### What to do
Write out precisely the lines beginning with the line that contains "Your configuration directory" and ending with the last line of the entries, and no other lines.

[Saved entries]
__________

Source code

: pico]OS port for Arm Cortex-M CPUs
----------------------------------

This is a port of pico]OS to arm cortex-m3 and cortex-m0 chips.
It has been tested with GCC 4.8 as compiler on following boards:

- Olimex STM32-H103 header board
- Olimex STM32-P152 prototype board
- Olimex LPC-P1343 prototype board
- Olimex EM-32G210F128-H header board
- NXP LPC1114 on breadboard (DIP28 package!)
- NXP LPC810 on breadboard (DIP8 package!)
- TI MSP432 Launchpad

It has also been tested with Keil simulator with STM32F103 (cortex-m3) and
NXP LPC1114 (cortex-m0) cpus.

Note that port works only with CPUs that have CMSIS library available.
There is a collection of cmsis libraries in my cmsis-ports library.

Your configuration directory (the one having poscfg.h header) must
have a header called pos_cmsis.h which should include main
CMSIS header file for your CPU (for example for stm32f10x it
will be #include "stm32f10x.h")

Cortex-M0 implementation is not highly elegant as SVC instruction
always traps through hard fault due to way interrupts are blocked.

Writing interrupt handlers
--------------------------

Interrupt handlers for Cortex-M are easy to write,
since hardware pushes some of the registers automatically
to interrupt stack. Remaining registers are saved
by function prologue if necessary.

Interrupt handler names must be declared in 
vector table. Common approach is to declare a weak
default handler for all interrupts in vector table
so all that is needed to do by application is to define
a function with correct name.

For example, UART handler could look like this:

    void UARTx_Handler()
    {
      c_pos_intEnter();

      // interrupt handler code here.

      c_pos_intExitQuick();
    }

__________

### Your response
Your configuration directory (the one having poscfg.h header) must
have a header called pos_cmsis.h which should include main
CMSIS header file for your CPU (for example for stm32f10x it
will be #include "stm32f10x.h")

Cortex-M0 implementation is not highly elegant as SVC instruction
always traps through hard fault due to way interrupts are blocked.

Writing interrupt handlers
--------------------------

Interrupt handlers for Cortex-M are easy to write,
since hardware pushes some of the registers automatically
to interrupt stack. Remaining registers are saved
by function prologue if necessary.

Interrupt handler names must be declared in 
vector table. Common approach is to declare a weak
default handler for all interrupts in vector table
so all that is needed to do by application is to define
a function with correct name.

For example, UART handler could look like this:

    void UARTx_Handler()
    {
      c_pos_intEnter();

      // interrupt handler code here.

      c_pos_intExitQuick();
    }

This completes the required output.